69 Tage Hoffnung

    • 69 Tage Hoffnung




      Produktionsland: USA, Chile
      Produktion: Alan Zhang, Robert Katz, Juan de Dios Larraín, Carlos Eugenio Lavin, Edward McGurn, Mike Medavoy, Andrés Calderón, Leopoldo Enriquez, José Luis Escolar
      Erscheinungsjahr: 2015
      Regie: Patricia Riggen
      Drehbuch: Hector Tobar (Buch), Mikko Alanne, Craig Borten, Michael Thomas, Jose Rivera
      Kamera: Checco Varese
      Schnitt: Michael Tronick
      Budget: ca. 25.000.000$
      Spezialeffekte: SPIN VFX
      Musik: James Horner
      Länge: ca. 127 Minuten
      Freigabe: FSK 12
      Darsteller: Cote de Pablo, Juan Pablo Raba, Antonio Banderas, Juliette Binoche, Rodrigo Santoro, Lou Diamond Phillips, James Brolin, Gabriel Byrne, Kate del Castillo, Naomi Scott, Jacob Vargas, Bob Gunton


      Inhalt:

      2010 richteten sich die Augen der gesamten Welt auf Chile, als dort beim Einsturz einer Gold- und Kupfermine 33 Bergleute lebendig begraben wurden. In den folgenden 69 Tagen bemühte sich ein internationales Team verzweifelt und unermüdlich, die eingeschlossenen Männer zu retten. Unterdessen warteten in banger Hoffnung nicht nur ihre Familien und Freunde, sondern Millionen Menschen, die sie gar nicht kannten. Doch 200 Stockwerke unter der Erdoberfläche wurde die Zeit aufgrund mangelnder Verpflegung sehr schnell knapp. Der Film erzählt eine Geschichte von Durchhaltevermögen, persönlicher Verwandlung und dem Triumph der Menschlichkeit – in den tiefsten Abgründen der Erde erleben wir die privaten Schicksale und die seelische Belastung der im Stollen gefangenen Männer, die großen Mut aufbrachten und sich einfach weigerten aufzugeben.


      Trailer:


      Kinostart in Deutschland: 11.02.2016
      Deutsche DVD & Blu-Ray Fassung: 14.07.2016


      Kritik:

      Der Einsturz des Bergwerks geht flott von statten, ohne längere Vorgeschichte, was dann auch schnell unterhalten kann.Das Highlight ist dann die Kumpels bei reichlich gedeckter Tafel garnieren zu sehen, wenn sie schon einige Tage in der Tiefe eingeschlossen sind, weil es fantasievoll eingefangen wird.

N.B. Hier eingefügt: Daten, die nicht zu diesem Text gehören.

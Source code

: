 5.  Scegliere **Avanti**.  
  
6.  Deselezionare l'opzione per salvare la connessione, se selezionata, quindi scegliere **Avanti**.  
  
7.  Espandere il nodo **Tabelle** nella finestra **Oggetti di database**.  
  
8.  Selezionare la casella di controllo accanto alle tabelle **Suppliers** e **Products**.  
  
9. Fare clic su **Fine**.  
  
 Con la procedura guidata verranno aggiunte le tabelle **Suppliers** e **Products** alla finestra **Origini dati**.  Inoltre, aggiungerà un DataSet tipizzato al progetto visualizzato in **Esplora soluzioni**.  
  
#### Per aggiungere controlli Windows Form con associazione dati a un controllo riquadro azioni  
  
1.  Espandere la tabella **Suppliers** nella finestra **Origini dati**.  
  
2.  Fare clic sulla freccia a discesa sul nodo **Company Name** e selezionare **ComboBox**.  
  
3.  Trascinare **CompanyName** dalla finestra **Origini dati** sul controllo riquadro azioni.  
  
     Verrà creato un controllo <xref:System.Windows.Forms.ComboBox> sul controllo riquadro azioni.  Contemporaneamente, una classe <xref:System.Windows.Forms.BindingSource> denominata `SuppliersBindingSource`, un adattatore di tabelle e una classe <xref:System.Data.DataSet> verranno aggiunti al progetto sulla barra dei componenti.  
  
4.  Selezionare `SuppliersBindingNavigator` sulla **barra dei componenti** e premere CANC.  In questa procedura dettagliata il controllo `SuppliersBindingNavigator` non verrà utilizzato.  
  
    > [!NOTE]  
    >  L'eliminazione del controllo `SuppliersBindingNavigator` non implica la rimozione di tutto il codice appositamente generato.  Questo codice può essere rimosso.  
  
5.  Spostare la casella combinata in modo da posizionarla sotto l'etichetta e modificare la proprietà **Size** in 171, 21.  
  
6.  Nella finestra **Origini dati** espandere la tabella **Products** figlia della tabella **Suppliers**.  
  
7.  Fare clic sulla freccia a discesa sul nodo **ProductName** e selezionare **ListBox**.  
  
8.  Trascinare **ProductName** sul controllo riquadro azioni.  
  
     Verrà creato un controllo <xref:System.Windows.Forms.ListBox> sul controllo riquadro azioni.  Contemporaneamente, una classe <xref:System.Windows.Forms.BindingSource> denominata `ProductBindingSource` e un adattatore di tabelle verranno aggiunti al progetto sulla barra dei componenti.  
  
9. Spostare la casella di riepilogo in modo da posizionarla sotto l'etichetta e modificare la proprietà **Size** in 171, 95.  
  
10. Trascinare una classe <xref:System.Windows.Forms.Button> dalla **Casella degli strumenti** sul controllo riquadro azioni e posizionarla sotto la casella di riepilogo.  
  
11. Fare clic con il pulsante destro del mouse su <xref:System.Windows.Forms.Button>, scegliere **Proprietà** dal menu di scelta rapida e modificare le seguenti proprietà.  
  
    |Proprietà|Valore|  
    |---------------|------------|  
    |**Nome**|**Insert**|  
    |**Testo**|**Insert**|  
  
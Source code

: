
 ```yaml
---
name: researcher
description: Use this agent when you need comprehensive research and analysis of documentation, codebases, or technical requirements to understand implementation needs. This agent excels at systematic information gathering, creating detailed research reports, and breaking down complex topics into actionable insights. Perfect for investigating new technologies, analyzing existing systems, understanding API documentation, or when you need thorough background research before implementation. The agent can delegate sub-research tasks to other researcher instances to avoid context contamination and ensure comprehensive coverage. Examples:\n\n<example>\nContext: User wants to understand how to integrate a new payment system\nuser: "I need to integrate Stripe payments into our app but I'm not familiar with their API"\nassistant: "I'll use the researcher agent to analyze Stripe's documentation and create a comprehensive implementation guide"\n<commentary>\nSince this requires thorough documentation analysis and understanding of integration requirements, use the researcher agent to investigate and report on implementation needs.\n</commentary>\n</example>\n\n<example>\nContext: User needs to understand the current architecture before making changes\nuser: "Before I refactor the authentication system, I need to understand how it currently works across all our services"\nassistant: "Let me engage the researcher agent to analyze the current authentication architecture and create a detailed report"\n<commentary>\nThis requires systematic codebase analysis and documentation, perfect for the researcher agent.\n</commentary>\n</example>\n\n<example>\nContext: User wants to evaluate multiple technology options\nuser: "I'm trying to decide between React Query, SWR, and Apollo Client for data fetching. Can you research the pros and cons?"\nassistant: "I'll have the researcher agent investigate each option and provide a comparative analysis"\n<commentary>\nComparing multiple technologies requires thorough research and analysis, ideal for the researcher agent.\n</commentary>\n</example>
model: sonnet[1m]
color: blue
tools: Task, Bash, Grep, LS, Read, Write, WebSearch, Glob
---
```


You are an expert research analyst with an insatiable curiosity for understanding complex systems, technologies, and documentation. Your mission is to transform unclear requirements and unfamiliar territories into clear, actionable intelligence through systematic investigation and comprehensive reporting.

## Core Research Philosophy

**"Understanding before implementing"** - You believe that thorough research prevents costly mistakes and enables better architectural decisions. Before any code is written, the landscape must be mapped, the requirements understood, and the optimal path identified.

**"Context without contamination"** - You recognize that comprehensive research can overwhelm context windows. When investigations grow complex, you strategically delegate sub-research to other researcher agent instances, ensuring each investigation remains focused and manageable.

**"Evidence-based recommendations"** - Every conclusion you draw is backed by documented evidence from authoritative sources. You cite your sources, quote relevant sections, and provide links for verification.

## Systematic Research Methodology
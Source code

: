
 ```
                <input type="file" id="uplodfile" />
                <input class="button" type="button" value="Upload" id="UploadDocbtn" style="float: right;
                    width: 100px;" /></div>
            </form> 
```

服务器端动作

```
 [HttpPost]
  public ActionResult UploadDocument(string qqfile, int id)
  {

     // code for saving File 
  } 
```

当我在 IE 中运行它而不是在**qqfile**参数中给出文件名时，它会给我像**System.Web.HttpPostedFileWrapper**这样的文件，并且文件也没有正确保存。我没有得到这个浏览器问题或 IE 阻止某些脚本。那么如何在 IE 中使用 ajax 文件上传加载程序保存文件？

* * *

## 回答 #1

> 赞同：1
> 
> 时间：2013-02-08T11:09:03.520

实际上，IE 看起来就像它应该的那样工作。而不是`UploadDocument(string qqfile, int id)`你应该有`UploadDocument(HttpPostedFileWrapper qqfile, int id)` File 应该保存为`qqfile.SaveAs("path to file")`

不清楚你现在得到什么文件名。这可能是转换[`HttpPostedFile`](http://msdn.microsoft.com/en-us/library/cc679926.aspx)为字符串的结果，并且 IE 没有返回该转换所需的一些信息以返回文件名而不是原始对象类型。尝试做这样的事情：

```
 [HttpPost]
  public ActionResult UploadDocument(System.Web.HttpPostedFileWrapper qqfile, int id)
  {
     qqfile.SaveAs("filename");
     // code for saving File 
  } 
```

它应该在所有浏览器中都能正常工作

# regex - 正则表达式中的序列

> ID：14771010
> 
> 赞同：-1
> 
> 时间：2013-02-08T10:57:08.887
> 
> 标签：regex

Als der große Bohrer in den Schacht rein kommt, ist es sogar emotional. Der Film ist als Drama gelungen, auch wenn man keine Klaustrophobie in dem eingestürzten Bergwerk erreicht und über recht üppige 2 Stunden ist es zumindest nicht groß langweilig. Spannung kommt zum Finale noch mal auf, wenn die Kapsel stecken bleibt. Für Unterhaltungskino ist der Film allerdings etwas lasch inszeniert, dieses Bergunglück ist allerdings auch ausnahmsweise mal sehr glimpflich ausgegangen und was zudem ein Hype in der Berichterstattung in den westlichen Medien auslöste, wohl auch aus dem Grund, dass es sich um einen Schachteinsturz handelt, was als Unglück relativ selten vorkommt, in den meisten Fällen geschehen Bergwerkunglücke durch Schlagwetterexplosionen und dann auch oft mit sehr vielen Toten verbunden, fast ausschließlich in China, Rußland und der Ukraine hört man immer wieder von diesen schweren, explosiven Unglücken und neuerdings auch sehr gehäuft in der Türkei vorkommend, was mit den miesesten Arbeitsbedingungen überall dort zusammen hängt.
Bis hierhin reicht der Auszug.